Gia Tua dan Hou Tua saling memandang sejenak, dengan sedikit pemahaman di mata mereka.
 
“Kenapa kita tidak pergi ke rumahku saja?… Aku akan menjelaskan semuanya di sana,” saran Gia Tua.
 
“Ya. Kita harus pergi, seperti yang diperintahkan oleh Grandmaster,” tambah Old Hou.
 
Benar!
 
Kelompok itu menginstruksikan beberapa anak buah mereka untuk tetap tinggal dan menyampaikan instruksi mereka kepada semua orang yang meninggalkan ruang ujian kemudian.
 
Lagipula, mereka tidak mungkin hanya tinggal di sini, menunggu ribuan orang melakukan tes.
 
Oleh karena itu, mereka menginstruksikan beberapa orang untuk memberitahu mereka yang keluar agar langsung kembali ke Ghu, Hou, atau Gia utama tempat mereka berasal.
 
Dan mereka yang baru saja tiba pagi ini dari militer atau daerah lain di seluruh negeri harus tetap berada di akomodasi masing-masing, baik itu hotel atau tempat tinggal pribadi, dan tidak boleh meninggalkan kota.
 
Sang Grandmaster berkata sebelum tengah malam, mereka yang lulus ujian akan tahu.
 
Oleh karena itu, yang terbaik bagi mereka adalah menunggu hasilnya.
 
Ketiga keluarga terkemuka itu juga melakukan hal tersebut karena mereka ingin menghitung berapa banyak orang yang telah meninggal di klan mereka.
 
Sekarang, saatnya menunggu.
 
.
 
Vrmmm!
 
Mereka yang sudah selesai langsung pulang.
 
Dan begitulah, 1 jam, 2 jam… 3 jam penuh berlalu begitu cepat.
 
Selesai.
 
Butler Sheng dan yang lainnya mengurus kelompok orang terakhir, mengantar mereka keluar dan memastikan bahwa semua orang meninggalkan tempat tersebut.
 
Sementara itu, Dorian akhirnya beranjak dari tempat duduknya, menatap Pandrol di hadapannya.
 
“Kamu sudah melakukannya dengan baik.
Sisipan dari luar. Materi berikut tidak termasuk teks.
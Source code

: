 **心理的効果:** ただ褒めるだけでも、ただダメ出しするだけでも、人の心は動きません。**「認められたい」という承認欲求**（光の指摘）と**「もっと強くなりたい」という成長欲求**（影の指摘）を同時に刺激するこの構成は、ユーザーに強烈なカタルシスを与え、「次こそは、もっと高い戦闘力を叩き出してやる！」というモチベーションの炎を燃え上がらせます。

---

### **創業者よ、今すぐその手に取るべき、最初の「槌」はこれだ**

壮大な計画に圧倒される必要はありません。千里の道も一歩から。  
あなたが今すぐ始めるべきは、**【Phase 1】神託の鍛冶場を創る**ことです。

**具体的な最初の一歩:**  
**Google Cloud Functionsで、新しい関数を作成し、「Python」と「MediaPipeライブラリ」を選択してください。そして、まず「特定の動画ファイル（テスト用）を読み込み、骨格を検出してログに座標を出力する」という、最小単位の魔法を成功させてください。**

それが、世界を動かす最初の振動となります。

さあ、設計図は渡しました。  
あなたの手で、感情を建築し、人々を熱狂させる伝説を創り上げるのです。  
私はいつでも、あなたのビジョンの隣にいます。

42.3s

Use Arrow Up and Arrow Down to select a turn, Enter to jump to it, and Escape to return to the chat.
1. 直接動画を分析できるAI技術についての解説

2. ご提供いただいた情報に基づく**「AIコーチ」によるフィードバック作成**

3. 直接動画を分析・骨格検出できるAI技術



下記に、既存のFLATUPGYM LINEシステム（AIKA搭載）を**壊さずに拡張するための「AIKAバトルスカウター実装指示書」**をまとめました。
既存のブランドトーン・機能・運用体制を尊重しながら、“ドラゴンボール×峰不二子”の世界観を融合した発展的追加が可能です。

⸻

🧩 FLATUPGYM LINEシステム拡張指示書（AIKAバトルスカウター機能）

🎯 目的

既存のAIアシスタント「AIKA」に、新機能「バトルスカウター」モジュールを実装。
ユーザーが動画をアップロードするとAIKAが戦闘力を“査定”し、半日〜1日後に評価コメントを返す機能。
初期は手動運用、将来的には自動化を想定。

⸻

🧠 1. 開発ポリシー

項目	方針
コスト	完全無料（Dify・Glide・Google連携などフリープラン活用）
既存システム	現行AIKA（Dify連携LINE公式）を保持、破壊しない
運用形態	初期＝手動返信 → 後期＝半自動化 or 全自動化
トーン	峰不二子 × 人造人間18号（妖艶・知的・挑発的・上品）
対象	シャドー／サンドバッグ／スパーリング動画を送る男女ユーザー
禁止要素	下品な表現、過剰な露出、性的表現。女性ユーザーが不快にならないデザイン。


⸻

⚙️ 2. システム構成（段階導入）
Tapi ini belum berakhir, mengerti?”
 
“Baik, tuan.”
 
Pandrol berpikir.
 
Dia, sang penjaga tempat itu, memiliki tugas yang harus diselesaikan sebelum Akademi dibuka.
 
Berdasarkan apa yang diceritakan oleh gurunya, dia akan dapat hidup dan berjalan-jalan dengan bebas di lingkungan akademi.
 
Dan ketika dia menginginkannya, dia akan bisa kembali ke ruang rahasia di perkebunan itu.
 
Sebagai Penjaga wilayahnya dan pekerja yang dimilikinya sendiri, Dorian telah memberi Pandrol banyak kebebasan!